* _Problem requirements_: Check each line of the listing below for the string "assets", and copy the ones that have it.

━━━ Supplied material ━━━

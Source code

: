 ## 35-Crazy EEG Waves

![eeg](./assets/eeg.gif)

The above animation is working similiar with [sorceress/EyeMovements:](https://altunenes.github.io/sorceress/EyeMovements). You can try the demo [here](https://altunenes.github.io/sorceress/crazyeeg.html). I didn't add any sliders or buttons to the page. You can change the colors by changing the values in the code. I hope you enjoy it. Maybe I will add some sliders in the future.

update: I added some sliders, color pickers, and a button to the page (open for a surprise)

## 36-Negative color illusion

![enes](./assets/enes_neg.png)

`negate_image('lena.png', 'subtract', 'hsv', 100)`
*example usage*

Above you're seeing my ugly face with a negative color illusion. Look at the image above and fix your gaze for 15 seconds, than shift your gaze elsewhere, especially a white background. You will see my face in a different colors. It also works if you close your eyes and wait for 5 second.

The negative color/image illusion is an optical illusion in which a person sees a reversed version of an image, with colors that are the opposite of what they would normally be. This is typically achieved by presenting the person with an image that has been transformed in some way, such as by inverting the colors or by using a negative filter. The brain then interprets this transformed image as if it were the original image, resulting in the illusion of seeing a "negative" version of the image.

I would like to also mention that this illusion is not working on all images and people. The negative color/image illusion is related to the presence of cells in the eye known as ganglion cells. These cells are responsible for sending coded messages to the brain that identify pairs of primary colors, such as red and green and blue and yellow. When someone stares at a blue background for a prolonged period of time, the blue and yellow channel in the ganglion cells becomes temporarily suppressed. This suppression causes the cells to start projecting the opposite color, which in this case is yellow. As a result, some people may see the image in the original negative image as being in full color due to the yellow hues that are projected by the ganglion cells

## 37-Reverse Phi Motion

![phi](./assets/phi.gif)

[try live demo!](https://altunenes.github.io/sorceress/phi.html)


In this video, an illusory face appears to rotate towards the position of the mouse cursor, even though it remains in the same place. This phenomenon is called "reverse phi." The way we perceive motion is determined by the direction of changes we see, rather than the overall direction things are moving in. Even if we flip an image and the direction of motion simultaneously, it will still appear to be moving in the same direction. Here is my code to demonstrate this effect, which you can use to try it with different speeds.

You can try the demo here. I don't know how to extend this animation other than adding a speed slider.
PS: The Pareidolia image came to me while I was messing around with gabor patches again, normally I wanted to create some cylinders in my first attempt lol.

━━━

* _Task solution_:
![eeg](./assets/eeg.gif)
![enes](./assets/enes_neg.png)
![phi](./assets/phi.gif)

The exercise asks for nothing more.